The archaeological team suggested the ditch discovered belonged to a defensive fort that may have been 20 hectares in size, with its main purpose being to protect the ships of Caesar’s fleet that had tied up on to the nearby beach.
Historians insist that the first two Roman invasions in the years 55 and 54 BC were repelled by the local Celtic population.
It has long been believed that Caesar returned to France because the invasions failed and Rome didn't at that time leave an occupation force behind.

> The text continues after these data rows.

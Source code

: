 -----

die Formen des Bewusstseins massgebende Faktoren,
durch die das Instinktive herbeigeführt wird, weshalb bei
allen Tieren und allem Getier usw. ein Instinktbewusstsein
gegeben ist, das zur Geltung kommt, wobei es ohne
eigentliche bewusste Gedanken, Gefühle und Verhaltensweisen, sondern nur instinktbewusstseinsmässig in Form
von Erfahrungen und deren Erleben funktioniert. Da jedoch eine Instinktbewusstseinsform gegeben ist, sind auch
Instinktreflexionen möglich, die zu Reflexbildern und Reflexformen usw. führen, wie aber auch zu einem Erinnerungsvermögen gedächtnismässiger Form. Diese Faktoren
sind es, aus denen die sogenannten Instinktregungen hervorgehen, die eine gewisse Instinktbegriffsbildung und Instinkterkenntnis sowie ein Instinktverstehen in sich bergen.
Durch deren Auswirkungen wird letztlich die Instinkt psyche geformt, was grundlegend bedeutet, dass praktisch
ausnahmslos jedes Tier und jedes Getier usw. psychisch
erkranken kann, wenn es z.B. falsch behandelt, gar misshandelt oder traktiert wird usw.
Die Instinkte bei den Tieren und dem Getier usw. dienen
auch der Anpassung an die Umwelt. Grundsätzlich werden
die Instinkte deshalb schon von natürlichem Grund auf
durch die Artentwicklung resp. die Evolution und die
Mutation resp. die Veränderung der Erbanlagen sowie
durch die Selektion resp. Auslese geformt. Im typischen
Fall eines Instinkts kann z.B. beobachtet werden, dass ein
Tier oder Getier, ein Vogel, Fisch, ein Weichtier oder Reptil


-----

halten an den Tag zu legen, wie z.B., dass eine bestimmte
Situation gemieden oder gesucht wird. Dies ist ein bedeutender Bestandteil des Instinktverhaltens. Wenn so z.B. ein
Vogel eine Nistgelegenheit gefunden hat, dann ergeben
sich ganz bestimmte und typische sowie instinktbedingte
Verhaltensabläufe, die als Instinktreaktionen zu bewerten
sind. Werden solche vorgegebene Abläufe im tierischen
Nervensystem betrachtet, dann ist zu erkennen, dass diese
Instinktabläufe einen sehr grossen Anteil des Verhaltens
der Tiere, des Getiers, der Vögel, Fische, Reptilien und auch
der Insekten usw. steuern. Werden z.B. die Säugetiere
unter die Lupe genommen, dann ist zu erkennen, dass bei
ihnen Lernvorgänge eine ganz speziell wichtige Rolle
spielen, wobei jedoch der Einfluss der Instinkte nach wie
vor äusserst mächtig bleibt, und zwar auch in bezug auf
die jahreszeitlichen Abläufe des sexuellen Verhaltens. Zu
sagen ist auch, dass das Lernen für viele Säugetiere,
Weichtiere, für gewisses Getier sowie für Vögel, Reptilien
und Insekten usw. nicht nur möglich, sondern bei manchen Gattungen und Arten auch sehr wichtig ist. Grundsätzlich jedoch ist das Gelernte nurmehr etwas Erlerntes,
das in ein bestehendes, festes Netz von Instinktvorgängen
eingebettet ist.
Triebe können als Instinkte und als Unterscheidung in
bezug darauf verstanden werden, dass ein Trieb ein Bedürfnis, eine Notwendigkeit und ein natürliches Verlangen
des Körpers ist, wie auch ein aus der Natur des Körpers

The team challenges this notion by suggesting that in Rome the invasions were seen as a great triumph, Caesar crossed the sea and had gone beyond the known world which truly caused a sensation. At that time victory was achieved by defeating the enemy in battle, not by occupying their lands.
They also suggest that Caesar’s impact in Briton had long-standing effects visible a century later during Claudius’s invasion of Britain.
Professor Colin Haselgrove, the principal investigator for the project from the University of Leicester, explained: “It seems likely that the treaties set up by Caesar formed the basis for alliances between Rome and British royal families. This eventually resulted in the leading rulers of south-east England becoming client kings of Rome." Almost 100 years after Caesar, in AD 43, emperor Claudius invaded Britain.
The conquest of south-east England was probably swift if the kings in this region were already allied to Rome.
This was the beginning of the permanent Roman occupation of Britain, including Wales, part of Scotland, for almost 400 years, suggesting that Claudius later exploited Caesar's legacy.”